■ **WHAT TO DO**
Extract only the lines running from the top of the entries to the line that holds "to the residual.". Include that line and omit the pictures.

(Pictures paired with source code)
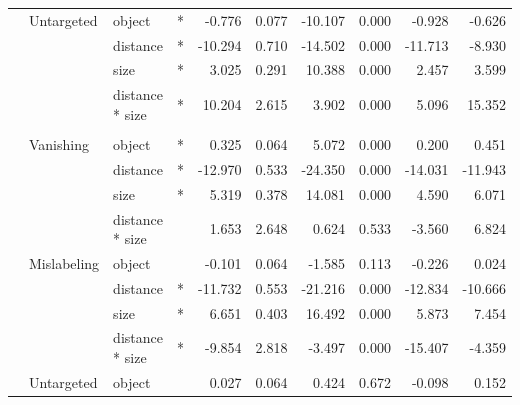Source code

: \begin{longtable}[t]{llllrrrrrr}
\cmidrule{2-10}\nopagebreak
\hspace{1em} & Untargeted & object & * & -0.776 & 0.077 & -10.107 & 0.000 & -0.928 & -0.626\\
\cmidrule{3-10}\nopagebreak
\hspace{1em} &  & distance & * & -10.294 & 0.710 & -14.502 & 0.000 & -11.713 & -8.930\\
\cmidrule{3-10}\nopagebreak
\hspace{1em} &  & size & * & 3.025 & 0.291 & 10.388 & 0.000 & 2.457 & 3.599\\
\cmidrule{3-10}\nopagebreak
\hspace{1em} &  & distance * size & * & 10.204 & 2.615 & 3.902 & 0.000 & 5.096 & 15.352\\
\cmidrule{1-10}\pagebreak[0]
\addlinespace[0.3em]
\multicolumn{10}{l}{\textbf{SSD}}\\
\hspace{1em} & Vanishing & object & * & 0.325 & 0.064 & 5.072 & 0.000 & 0.200 & 0.451\\
\cmidrule{3-10}\nopagebreak
\hspace{1em} &  & distance & * & -12.970 & 0.533 & -24.350 & 0.000 & -14.031 & -11.943\\
\cmidrule{3-10}\nopagebreak
\hspace{1em} &  & size & * & 5.319 & 0.378 & 14.081 & 0.000 & 4.590 & 6.071\\
\cmidrule{3-10}\nopagebreak
\hspace{1em} &  & distance * size &  & 1.653 & 2.648 & 0.624 & 0.533 & -3.560 & 6.824\\
\cmidrule{2-10}\nopagebreak
\hspace{1em} & Mislabeling & object &  & -0.101 & 0.064 & -1.585 & 0.113 & -0.226 & 0.024\\
\cmidrule{3-10}\nopagebreak
\hspace{1em} &  & distance & * & -11.732 & 0.553 & -21.216 & 0.000 & -12.834 & -10.666\\
\cmidrule{3-10}\nopagebreak
\hspace{1em} &  & size & * & 6.651 & 0.403 & 16.492 & 0.000 & 5.873 & 7.454\\
\cmidrule{3-10}\nopagebreak
\hspace{1em} &  & distance * size & * & -9.854 & 2.818 & -3.497 & 0.000 & -15.407 & -4.359\\
\cmidrule{2-10}\nopagebreak
\hspace{1em} & Untargeted & object &  & 0.027 & 0.064 & 0.424 & 0.672 & -0.098 & 0.152\\

\end{longtable}
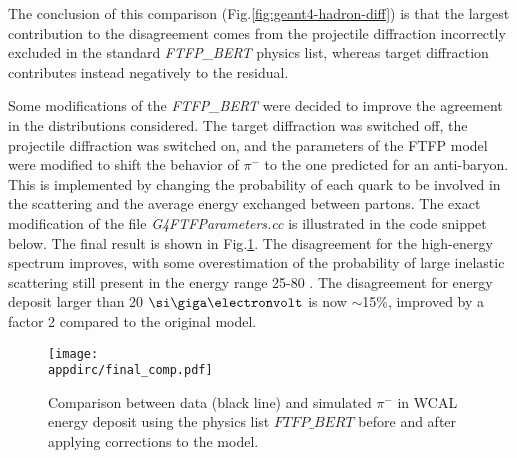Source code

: The conclusion of this comparison (Fig.\ref{fig:geant4-hadron-diff}) is that the largest contribution to the disagreement comes from the projectile diffraction incorrectly excluded in the standard \textit{FTFP\_BERT} physics list, whereas target diffraction contributes instead negatively to the residual.

Some modifications of the \textit{FTFP\_BERT} were decided to improve the agreement in the distributions considered. The target diffraction was switched off, the projectile diffraction was switched on, and the parameters of the FTFP model were modified to shift the behavior of $\pi^-$ to the one predicted for an anti-baryon. This is implemented by changing the probability of each quark to be involved in the scattering and the average energy exchanged between partons. The exact modification of the file \textit{G4FTFParameters.cc} is illustrated in the code snippet below. The final result is shown in Fig.\ref{fig:geant4-hadron-final}. The disagreement for the high-energy spectrum improves, with some overestimation of the probability of large inelastic scattering still present in the energy range 25-80 \gev. The disagreement for energy deposit larger than 20 $\gev$ is now $\sim$15\%, improved by a factor 2 compared to the original model.

\begin{figure}[tbh!]
  \centering
  \texttt{[image: \\appdirc/final\_comp.pdf]}
  \caption[Comparison of hadron energy deposit after corrections]{Comparison between data (black line) and simulated $\pi^-$ in WCAL energy deposit using the physics list $FTFP\_BERT$ before and after applying corrections to the model.}
  \label{fig:geant4-hadron-final}
\end{figure}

■ **RESPONSE TO THIS EXERCISE**
Source code

: \begin{longtable}[t]{llllrrrrrr}
\cmidrule{2-10}\nopagebreak
\hspace{1em} & Untargeted & object & * & -0.776 & 0.077 & -10.107 & 0.000 & -0.928 & -0.626\\
\cmidrule{3-10}\nopagebreak
\hspace{1em} &  & distance & * & -10.294 & 0.710 & -14.502 & 0.000 & -11.713 & -8.930\\
\cmidrule{3-10}\nopagebreak
\hspace{1em} &  & size & * & 3.025 & 0.291 & 10.388 & 0.000 & 2.457 & 3.599\\
\cmidrule{3-10}\nopagebreak
\hspace{1em} &  & distance * size & * & 10.204 & 2.615 & 3.902 & 0.000 & 5.096 & 15.352\\
\cmidrule{1-10}\pagebreak[0]
\addlinespace[0.3em]
\multicolumn{10}{l}{\textbf{SSD}}\\
\hspace{1em} & Vanishing & object & * & 0.325 & 0.064 & 5.072 & 0.000 & 0.200 & 0.451\\
\cmidrule{3-10}\nopagebreak
\hspace{1em} &  & distance & * & -12.970 & 0.533 & -24.350 & 0.000 & -14.031 & -11.943\\
\cmidrule{3-10}\nopagebreak
\hspace{1em} &  & size & * & 5.319 & 0.378 & 14.081 & 0.000 & 4.590 & 6.071\\
\cmidrule{3-10}\nopagebreak
\hspace{1em} &  & distance * size &  & 1.653 & 2.648 & 0.624 & 0.533 & -3.560 & 6.824\\
\cmidrule{2-10}\nopagebreak
\hspace{1em} & Mislabeling & object &  & -0.101 & 0.064 & -1.585 & 0.113 & -0.226 & 0.024\\
\cmidrule{3-10}\nopagebreak
\hspace{1em} &  & distance & * & -11.732 & 0.553 & -21.216 & 0.000 & -12.834 & -10.666\\
\cmidrule{3-10}\nopagebreak
\hspace{1em} &  & size & * & 6.651 & 0.403 & 16.492 & 0.000 & 5.873 & 7.454\\
\cmidrule{3-10}\nopagebreak
\hspace{1em} &  & distance * size & * & -9.854 & 2.818 & -3.497 & 0.000 & -15.407 & -4.359\\
\cmidrule{2-10}\nopagebreak
\hspace{1em} & Untargeted & object &  & 0.027 & 0.064 & 0.424 & 0.672 & -0.098 & 0.152\\

\end{longtable}
Source code

: The conclusion of this comparison (Fig.\ref{fig:geant4-hadron-diff}) is that the largest contribution to the disagreement comes from the projectile diffraction incorrectly excluded in the standard \textit{FTFP\_BERT} physics list, whereas target diffraction contributes instead negatively to the residual.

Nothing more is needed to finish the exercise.